→ Work item:
Look below. Copy each line that has "decks" in it.

-- Records supplied follows --

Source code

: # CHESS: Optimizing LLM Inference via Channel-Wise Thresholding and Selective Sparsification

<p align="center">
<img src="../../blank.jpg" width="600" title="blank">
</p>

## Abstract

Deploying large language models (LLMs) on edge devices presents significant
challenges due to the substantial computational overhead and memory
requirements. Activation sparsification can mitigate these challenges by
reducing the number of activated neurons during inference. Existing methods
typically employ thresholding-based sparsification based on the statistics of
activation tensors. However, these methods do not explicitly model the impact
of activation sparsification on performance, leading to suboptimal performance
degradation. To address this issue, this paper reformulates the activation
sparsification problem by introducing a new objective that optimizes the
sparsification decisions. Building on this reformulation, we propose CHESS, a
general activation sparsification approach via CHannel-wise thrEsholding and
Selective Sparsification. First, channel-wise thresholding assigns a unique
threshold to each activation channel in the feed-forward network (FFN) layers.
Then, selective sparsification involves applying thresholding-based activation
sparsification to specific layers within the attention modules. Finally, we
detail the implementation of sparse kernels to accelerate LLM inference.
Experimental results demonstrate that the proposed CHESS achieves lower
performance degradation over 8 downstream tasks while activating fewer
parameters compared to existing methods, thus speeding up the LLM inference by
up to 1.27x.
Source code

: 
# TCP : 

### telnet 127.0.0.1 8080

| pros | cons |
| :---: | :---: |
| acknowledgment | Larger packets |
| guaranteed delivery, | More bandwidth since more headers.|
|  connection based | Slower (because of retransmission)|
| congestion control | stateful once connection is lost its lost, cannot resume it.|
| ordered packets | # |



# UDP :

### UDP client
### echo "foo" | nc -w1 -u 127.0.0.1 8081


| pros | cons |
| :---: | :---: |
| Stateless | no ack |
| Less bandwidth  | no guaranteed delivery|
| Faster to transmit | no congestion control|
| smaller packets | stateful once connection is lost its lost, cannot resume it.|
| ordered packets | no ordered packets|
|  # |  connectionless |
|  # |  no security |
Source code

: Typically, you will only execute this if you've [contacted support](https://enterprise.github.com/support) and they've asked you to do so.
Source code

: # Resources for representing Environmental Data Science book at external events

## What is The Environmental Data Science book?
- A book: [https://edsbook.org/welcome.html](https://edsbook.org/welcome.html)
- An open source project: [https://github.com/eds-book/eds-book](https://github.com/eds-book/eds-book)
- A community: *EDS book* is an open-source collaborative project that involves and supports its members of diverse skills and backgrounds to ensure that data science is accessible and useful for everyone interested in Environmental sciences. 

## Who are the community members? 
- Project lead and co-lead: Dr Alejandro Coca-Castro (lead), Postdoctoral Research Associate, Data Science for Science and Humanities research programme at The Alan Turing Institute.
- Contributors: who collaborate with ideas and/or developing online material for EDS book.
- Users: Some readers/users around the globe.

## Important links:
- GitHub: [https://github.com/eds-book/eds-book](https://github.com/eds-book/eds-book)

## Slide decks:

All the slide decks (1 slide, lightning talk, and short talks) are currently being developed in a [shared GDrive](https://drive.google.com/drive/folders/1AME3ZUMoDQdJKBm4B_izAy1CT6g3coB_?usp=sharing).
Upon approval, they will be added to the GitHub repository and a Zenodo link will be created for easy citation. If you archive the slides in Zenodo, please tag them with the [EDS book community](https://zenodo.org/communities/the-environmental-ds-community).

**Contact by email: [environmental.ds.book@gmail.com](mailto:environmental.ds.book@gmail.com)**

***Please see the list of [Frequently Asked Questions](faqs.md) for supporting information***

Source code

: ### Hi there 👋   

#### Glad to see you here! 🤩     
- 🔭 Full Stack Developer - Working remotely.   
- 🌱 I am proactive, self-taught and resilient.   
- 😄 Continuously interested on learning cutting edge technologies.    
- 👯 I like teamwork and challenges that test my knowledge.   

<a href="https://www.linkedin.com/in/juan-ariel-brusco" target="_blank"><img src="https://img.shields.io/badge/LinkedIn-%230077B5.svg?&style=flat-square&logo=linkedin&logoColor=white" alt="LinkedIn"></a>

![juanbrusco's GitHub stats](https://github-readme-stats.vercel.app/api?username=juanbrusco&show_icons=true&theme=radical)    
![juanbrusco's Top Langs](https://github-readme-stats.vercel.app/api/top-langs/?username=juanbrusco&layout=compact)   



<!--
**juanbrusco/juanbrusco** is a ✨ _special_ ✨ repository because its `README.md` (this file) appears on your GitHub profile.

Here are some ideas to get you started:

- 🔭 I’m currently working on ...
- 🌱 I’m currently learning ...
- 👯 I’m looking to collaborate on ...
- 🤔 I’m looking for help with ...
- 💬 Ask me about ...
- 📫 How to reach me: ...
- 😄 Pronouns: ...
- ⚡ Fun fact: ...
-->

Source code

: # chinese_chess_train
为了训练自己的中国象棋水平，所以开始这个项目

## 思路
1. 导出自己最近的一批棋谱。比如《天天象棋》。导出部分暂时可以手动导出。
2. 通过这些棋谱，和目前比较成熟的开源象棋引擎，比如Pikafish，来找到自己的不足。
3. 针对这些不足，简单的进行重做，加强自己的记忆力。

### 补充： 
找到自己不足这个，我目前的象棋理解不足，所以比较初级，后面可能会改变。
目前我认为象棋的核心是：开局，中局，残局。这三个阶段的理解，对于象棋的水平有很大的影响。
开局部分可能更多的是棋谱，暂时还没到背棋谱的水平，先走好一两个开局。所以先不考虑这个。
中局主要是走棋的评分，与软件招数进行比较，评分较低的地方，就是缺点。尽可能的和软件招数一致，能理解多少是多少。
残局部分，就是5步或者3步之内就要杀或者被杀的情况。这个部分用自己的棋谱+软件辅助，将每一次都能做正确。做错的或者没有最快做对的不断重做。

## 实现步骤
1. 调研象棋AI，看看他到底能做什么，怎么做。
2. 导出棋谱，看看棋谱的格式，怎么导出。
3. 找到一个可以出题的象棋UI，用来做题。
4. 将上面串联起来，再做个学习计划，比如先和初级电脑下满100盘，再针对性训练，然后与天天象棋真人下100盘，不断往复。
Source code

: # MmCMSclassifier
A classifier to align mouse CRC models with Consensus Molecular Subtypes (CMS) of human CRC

-- Records supplied concluded --

→ Answer to this problem:
## Slide decks:
All the slide decks (1 slide, lightning talk, and short talks) are currently being developed in a [shared GDrive](https://drive.google.com/drive/folders/1AME3ZUMoDQdJKBm4B_izAy1CT6g3coB_?usp=sharing).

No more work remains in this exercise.